__Directions__.
Stop after the line with "This can happen for three reasons. \\"; until then, please copy every line of the records word for word from the first.
--- Data to use ---
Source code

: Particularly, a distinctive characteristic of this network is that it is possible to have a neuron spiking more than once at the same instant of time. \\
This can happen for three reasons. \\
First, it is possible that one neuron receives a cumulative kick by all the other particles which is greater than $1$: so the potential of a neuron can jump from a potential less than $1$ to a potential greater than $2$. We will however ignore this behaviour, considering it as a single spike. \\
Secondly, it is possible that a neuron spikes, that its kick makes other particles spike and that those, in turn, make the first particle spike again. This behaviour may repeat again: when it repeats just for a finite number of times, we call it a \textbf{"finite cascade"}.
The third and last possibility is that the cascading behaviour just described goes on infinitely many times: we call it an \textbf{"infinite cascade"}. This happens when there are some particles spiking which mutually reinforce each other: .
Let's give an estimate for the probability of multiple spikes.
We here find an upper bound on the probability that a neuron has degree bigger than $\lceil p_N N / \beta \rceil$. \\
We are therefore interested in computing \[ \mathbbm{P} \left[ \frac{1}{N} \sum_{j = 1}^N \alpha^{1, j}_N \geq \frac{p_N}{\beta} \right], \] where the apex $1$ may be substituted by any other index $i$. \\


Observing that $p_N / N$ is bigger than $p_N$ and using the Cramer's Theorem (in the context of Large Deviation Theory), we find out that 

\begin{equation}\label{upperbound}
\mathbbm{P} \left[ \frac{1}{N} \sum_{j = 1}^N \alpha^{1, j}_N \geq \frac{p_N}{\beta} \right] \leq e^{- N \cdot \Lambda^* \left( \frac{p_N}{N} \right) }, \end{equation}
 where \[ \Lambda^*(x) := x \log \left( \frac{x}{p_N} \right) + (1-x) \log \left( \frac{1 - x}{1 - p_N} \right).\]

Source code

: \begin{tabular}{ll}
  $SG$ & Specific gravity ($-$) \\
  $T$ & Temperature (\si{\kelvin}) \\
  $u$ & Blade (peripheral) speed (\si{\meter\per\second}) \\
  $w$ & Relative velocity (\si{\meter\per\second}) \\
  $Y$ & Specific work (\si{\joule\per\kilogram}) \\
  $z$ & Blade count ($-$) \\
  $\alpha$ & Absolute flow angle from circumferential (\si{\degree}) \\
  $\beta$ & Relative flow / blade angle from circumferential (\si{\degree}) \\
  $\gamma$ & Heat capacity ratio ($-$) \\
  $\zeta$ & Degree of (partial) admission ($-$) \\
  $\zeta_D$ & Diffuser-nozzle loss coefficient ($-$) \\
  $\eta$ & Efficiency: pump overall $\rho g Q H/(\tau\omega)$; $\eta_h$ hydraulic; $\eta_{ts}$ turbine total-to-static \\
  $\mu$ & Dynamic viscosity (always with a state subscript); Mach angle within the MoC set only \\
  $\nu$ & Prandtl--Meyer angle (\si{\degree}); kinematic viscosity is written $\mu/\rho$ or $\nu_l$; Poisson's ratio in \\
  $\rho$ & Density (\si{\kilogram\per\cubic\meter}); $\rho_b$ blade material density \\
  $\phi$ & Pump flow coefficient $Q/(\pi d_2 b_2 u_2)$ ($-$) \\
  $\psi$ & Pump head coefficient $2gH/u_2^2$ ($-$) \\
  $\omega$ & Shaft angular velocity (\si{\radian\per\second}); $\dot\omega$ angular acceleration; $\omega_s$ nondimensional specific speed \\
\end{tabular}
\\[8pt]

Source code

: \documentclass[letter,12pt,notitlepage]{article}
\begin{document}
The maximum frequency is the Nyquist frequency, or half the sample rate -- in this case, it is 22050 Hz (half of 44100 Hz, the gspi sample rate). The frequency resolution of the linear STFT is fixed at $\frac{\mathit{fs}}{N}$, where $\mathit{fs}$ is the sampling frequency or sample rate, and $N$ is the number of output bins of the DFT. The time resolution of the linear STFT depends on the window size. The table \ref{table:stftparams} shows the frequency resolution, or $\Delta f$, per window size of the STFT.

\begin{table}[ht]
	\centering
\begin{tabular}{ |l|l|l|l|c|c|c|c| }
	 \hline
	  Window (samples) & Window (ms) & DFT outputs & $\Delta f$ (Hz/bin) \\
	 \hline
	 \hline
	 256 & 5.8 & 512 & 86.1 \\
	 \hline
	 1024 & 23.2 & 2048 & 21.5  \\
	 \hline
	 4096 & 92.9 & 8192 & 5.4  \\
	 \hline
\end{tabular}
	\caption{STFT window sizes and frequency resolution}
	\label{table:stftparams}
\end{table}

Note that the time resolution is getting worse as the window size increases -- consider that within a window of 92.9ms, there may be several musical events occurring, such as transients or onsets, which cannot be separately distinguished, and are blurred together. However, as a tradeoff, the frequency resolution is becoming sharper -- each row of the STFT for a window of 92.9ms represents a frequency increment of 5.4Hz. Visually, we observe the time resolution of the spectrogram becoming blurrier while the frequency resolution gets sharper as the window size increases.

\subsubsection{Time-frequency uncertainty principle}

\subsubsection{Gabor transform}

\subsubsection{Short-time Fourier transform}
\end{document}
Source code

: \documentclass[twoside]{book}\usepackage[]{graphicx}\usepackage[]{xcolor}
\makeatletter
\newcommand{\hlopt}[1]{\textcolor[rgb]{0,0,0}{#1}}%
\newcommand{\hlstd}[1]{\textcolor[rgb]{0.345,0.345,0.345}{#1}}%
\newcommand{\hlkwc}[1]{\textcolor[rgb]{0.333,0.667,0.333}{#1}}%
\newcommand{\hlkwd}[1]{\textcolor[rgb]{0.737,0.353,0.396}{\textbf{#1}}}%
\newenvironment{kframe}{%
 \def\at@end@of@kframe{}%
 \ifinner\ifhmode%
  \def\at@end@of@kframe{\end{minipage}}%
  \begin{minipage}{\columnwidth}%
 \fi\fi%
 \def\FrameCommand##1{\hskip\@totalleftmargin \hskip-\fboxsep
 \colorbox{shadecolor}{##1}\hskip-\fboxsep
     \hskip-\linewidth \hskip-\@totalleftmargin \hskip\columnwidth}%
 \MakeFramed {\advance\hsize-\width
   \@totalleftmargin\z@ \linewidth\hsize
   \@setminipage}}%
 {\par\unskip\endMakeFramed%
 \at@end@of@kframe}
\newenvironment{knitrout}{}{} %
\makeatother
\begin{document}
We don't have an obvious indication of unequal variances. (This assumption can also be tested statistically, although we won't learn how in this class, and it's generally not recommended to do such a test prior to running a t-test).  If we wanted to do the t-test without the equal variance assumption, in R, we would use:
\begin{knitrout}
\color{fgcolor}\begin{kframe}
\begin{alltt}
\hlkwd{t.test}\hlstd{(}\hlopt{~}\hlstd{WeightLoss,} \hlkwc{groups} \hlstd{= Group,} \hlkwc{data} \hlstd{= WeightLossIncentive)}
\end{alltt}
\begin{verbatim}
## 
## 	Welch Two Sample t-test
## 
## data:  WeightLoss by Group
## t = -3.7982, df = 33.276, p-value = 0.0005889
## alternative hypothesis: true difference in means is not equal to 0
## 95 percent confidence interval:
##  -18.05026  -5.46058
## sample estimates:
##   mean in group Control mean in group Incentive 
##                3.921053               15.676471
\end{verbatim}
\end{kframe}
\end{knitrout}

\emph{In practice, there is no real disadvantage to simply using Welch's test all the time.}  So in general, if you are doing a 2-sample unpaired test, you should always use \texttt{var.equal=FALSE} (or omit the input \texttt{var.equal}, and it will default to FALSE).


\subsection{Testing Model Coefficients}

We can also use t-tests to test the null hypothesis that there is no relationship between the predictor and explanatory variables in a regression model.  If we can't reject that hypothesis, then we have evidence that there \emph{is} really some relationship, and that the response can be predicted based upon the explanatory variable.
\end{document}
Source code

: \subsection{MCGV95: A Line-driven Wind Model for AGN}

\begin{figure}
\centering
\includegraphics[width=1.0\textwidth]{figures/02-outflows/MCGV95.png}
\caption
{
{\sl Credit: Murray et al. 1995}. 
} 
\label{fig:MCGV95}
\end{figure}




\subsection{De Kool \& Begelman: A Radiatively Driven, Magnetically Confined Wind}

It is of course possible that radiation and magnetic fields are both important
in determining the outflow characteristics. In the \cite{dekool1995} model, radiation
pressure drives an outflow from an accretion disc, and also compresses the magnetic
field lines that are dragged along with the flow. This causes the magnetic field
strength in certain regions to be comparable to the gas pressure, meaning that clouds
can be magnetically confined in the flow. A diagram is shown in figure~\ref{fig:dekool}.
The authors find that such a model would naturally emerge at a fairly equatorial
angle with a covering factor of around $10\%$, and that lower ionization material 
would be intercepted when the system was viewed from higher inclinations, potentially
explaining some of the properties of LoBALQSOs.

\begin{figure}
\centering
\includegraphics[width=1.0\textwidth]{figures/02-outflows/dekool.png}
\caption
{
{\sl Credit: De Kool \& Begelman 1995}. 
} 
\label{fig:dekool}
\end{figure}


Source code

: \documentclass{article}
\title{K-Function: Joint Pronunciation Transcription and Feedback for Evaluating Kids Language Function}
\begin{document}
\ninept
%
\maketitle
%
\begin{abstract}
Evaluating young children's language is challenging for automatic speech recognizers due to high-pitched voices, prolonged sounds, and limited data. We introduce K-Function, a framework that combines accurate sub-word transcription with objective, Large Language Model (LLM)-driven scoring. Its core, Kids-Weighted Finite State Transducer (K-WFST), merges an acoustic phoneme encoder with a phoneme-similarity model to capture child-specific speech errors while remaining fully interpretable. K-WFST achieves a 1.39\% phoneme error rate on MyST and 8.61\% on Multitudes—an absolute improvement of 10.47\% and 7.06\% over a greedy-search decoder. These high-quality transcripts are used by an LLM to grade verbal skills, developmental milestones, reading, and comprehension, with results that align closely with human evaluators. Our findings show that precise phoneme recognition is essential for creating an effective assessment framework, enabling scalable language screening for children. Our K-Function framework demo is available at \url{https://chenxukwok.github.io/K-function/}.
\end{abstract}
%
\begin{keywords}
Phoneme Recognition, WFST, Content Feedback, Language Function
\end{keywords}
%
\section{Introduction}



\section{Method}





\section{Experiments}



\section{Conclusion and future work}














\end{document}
---
__Solution to the problem__.
Source code

: Particularly, a distinctive characteristic of this network is that it is possible to have a neuron spiking more than once at the same instant of time. \\
This can happen for three reasons. \\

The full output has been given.